Stupid is as stupid does
Writing for the International Business Times, Athena Yenko practices the art of jamming Apple into headlines in which it doesn’t belong.
“Apple iWatch, Samsung Galaxy Gears are Stupid Devices – Hartmut Esslinger” (no link because the Macalope does not reward such shenanigans, but tip o’ the antlers to Rob Wensing).
Hartmut Esslinger, you will not remember, is a former Apple designer from back in the day. Assuming that day is some time during the Carter administration.

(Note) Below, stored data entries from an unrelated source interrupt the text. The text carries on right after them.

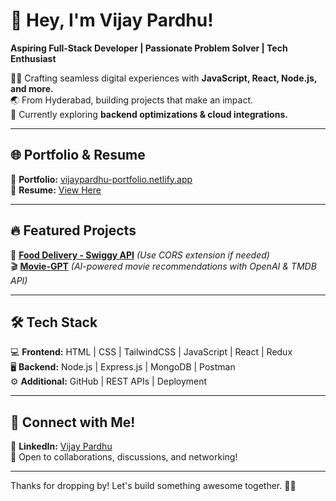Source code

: # 🚀 Hey, I'm Vijay Pardhu!  

**Aspiring Full-Stack Developer | Passionate Problem Solver | Tech Enthusiast**  

👨‍💻 Crafting seamless digital experiences with **JavaScript, React, Node.js, and more.**  
🌏 From Hyderabad, building projects that make an impact.  
🎯 Currently exploring **backend optimizations & cloud integrations.**  

---

## 🌐 Portfolio & Resume  
🔗 **Portfolio:** [vijaypardhu-portfolio.netlify.app](https://vijaypardhu-portfolio.netlify.app/)  
📜 **Resume:** [View Here](https://drive.google.com/file/d/1qwzHDvnxPYfmAPi0dSve9ci4Jgquy21c/view?usp=drive_link)  

---

## 🔥 Featured Projects  
🚀 **[Food Delivery - Swiggy API](https://food-delivery-vijay.netlify.app/)** *(Use CORS extension if needed)*  
🎬 **[Movie-GPT](https://movie-gpt-vijay.vercel.app/)** *(AI-powered movie recommendations with OpenAI & TMDB API)*  

---

## 🛠 Tech Stack  
💻 **Frontend:** HTML | CSS | TailwindCSS | JavaScript | React | Redux  
🖥 **Backend:** Node.js | Express.js | MongoDB | Postman  
⚙️ **Additional:** GitHub | REST APIs | Deployment  

---

## 🤝 Connect with Me!  
💼 **LinkedIn:** [Vijay Pardhu](https://www.linkedin.com/in/vijay-pardhu/)  
📩 Open to collaborations, discussions, and networking!  

---

Thanks for dropping by! Let's build something awesome together. 🚀✨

One of Apple’s early designers, Hartmut Esslinger, the one who decided that Apple computers should be white, says that smartwatches – such as the rumoured iWatch and the likes of Samsung’s Galaxy Gears – are stupid devices.
Does he, really?
Actually, as it turns out, no. Surprise. If you go to the Forbes piece that Yenko cribs from, Esslinger doesn’t mention the “iWatch” anywhere. Yes, he says smartwatches are stupid, but it’s clear he’s talking about the junk that’s shipped to date. Which makes sense inasmuch as no one has the slightest idea what an iWatch might look like, if it even exists.
But you can’t build a story around the Galaxy Gear being stupid. Everyone already knows it’s stupid. That’s not news. So, you know, you’ve got to take a little creative license. Jazz things up.
Make things up. That kind of thing.
BMO Capital Markets analyst Keith Bachman predicts for Apple to sell at least 33.5 million of the rumoured iWatch in 2015.
Neat trick for a device that no one knows anything about. You should see Bachman’s predictions for the market for unobtainium.
On the other hand, sales data from NPD Group revealed that four out of five smartwatches sold in US were second generation Samsung Galaxy Gear.
How is that “on the other hand”? How does any of this make any sense, really? It’s like someone took all the ridiculous blather about smartwatches and put it in a blender. The reason this fact is uninteresting is that four out of five smartwatches is pretty close to the total number of smartwatches that have been sold in the U.S.
“Samsung’s Galaxy Gear fits the exact definition of what we currently think a smartwatch should be,” Ben Arnold, executive director of industry analysis at NPD said in a statement.
Right. Which is the problem, because Esslinger is right. The whole category needs to be redefined, which means that all these data points are completely meaningless.
However, even with this impressive data, Esslinger found smartwatches as stupid devices.
Samsung owning the smartwatch category is exactly as impressive as Microsoft owning the tablet category before the introduction of the iPad. That is to say, not at all.
So, Yenko took a piece by Forbes and turned the Apple up to 11. If there’s a better application for the slow, sarcastic golf clap, the Macalope hasn’t seen it.